人間がクルクルと無重力に翻弄され、「宇宙」が襲いかかる画は『2001年』を想起させるが、冷笑で支配するキューブリックとは真逆を行くエモーション。体の重さを失って心の重さを知る。心の重さを知って、大地を踏みしめる。これは「生まれること」についての物語だ。再突入シーンの「死と虚無に追いつかれないように速く!もっと速く!」という臆面もない熱さに射貫かれる。これをこそ待っていた。(修正改稿)
DSCH

**ネタバレ注意**
映画を見終った人むけのレビューです。

これ以降の文章には映画の内容に関する重要な情報が書かれています。
まだ映画を見ていない人がみると映画の面白さを損なうことがありますのでご注意下さい。

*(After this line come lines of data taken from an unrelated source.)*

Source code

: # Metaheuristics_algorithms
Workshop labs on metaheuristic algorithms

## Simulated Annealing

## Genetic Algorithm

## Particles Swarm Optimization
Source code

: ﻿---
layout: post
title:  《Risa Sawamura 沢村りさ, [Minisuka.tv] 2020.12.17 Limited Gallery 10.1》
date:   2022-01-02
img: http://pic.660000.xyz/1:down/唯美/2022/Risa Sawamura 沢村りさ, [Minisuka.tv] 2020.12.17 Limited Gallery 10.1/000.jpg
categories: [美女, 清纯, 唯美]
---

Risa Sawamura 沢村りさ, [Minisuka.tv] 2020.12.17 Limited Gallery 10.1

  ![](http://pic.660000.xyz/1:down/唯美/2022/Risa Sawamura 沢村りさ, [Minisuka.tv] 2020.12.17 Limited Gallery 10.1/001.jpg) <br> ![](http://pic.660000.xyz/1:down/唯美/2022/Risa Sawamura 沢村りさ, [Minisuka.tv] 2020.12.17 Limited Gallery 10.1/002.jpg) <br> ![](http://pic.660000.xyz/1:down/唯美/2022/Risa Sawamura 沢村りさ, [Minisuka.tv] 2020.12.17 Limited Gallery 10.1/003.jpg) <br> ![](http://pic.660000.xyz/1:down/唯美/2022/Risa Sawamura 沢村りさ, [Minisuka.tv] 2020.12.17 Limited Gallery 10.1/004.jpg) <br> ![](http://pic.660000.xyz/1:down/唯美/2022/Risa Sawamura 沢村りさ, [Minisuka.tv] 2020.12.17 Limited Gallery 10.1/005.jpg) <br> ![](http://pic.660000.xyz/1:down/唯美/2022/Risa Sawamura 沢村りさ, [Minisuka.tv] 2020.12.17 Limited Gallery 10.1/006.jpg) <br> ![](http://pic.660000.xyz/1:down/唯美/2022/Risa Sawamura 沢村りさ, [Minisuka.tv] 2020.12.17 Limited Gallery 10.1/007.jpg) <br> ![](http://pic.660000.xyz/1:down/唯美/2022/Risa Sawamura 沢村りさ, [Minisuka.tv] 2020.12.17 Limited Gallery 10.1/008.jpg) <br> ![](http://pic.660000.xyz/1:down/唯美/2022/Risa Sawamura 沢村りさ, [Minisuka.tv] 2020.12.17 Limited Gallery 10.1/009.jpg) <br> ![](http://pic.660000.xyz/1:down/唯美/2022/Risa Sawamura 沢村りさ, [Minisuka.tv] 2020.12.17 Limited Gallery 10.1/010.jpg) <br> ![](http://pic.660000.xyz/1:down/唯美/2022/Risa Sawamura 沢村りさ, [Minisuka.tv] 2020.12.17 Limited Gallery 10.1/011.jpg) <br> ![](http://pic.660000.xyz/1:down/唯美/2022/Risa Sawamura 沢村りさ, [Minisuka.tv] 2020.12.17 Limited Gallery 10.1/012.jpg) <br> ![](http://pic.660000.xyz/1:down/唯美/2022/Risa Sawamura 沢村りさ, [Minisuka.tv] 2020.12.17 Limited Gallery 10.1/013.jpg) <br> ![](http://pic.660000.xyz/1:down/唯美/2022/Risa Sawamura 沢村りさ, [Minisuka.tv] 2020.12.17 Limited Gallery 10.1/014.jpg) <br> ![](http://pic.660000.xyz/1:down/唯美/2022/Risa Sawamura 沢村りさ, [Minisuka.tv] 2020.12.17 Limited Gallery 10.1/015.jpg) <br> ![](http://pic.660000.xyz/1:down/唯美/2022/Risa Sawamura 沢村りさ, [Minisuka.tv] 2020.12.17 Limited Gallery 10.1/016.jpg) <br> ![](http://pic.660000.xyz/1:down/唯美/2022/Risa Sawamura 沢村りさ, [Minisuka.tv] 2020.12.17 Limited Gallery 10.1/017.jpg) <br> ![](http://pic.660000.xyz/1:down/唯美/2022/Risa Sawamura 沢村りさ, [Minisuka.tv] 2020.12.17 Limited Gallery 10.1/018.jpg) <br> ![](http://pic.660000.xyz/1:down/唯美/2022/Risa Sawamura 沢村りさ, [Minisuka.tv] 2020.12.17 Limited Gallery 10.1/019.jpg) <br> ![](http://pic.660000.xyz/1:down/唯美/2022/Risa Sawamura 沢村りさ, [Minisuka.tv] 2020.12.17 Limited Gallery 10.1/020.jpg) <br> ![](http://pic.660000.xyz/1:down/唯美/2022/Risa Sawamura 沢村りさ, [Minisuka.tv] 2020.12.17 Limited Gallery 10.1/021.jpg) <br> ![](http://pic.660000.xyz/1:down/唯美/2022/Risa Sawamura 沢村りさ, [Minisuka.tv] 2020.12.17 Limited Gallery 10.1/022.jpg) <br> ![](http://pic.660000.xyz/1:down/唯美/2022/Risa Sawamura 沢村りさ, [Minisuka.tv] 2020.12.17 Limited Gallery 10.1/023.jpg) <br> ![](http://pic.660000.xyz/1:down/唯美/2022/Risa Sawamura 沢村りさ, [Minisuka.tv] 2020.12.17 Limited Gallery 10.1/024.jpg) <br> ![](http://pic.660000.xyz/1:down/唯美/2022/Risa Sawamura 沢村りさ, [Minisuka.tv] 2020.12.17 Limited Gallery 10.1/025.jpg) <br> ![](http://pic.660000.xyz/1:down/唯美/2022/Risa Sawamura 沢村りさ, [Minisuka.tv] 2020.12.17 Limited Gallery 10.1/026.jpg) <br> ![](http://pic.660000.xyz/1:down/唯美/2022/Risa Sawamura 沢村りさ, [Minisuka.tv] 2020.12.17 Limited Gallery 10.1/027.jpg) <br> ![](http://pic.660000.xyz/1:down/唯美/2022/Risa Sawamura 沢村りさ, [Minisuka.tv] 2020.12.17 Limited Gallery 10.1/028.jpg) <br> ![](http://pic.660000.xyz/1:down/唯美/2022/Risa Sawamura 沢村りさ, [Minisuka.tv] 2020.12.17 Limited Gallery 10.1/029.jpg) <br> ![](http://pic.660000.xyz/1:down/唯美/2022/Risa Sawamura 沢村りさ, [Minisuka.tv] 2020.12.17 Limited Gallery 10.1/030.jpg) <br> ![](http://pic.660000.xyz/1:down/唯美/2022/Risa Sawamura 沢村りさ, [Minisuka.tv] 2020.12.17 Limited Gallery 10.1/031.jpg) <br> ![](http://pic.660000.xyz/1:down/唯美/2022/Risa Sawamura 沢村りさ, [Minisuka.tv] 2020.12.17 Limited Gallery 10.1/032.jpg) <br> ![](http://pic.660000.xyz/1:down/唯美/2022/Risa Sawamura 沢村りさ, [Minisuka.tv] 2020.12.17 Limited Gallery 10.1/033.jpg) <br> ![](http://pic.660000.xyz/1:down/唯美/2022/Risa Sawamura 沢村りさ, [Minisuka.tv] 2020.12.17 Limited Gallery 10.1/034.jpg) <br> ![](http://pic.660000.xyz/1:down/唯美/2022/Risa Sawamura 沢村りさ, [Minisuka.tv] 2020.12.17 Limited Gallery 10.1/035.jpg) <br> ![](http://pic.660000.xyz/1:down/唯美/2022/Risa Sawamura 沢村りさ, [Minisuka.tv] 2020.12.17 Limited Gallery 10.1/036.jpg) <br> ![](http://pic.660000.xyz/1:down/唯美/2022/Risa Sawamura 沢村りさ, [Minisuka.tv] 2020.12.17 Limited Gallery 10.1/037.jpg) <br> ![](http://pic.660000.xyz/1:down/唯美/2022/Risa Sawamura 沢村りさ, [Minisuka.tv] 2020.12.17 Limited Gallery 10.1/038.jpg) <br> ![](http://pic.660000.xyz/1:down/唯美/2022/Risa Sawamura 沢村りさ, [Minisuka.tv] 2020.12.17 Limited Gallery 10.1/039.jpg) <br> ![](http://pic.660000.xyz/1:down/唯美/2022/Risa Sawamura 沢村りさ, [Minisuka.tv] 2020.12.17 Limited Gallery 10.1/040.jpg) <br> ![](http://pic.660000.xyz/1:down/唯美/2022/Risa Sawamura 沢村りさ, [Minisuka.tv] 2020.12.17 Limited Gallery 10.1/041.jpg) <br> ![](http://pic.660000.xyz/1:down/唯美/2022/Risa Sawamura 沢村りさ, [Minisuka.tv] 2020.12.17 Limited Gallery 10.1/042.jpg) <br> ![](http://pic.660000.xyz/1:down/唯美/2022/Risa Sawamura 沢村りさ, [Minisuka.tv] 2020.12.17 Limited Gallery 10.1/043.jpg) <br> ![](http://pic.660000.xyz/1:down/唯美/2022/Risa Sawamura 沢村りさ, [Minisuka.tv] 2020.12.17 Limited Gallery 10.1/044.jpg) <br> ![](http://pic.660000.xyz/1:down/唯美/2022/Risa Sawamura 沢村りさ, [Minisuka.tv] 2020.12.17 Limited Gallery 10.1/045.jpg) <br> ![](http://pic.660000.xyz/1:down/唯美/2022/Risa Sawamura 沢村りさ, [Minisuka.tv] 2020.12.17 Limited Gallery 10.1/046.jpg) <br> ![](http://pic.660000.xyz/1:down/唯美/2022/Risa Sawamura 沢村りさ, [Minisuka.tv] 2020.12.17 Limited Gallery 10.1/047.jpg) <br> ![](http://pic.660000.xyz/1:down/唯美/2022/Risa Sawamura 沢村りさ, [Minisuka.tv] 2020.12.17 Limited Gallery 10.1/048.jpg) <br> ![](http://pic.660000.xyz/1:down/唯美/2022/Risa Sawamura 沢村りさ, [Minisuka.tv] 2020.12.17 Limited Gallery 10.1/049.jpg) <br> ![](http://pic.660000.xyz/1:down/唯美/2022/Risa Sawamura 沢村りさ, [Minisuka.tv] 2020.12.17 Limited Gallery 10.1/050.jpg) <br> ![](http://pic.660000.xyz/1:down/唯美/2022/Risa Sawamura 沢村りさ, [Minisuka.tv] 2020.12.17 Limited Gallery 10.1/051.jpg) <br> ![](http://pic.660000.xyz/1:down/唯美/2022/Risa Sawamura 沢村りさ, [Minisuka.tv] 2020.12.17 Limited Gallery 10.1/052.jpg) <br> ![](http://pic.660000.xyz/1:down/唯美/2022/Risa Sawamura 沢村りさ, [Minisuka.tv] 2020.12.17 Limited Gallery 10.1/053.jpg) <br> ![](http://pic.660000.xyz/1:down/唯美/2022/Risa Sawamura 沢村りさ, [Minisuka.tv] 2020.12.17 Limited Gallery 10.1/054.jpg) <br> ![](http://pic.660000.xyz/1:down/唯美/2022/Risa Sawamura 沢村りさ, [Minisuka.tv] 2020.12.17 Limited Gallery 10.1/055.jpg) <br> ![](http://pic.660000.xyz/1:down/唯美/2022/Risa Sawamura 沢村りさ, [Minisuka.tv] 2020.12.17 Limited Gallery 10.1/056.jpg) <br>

(『アビス』、『トゥモローワールド』、なぜか『ダークナイト』のネタバレあります。 興奮して乱文気味だったので一部修正し、再見して追記しました。更に乱文になったかもしれません。)

トゥモローワールド』(なんて酷い邦題だ!)でドッキューンと射抜かれたので、今作は大変楽しみにしていましたが、いやいや期待通り。映画と哲学を専攻したという経歴がこの監督さんの場合、実に実に頼もしい。(多くの場合は足枷になると思うんですよ、「哲学」っていう経歴)。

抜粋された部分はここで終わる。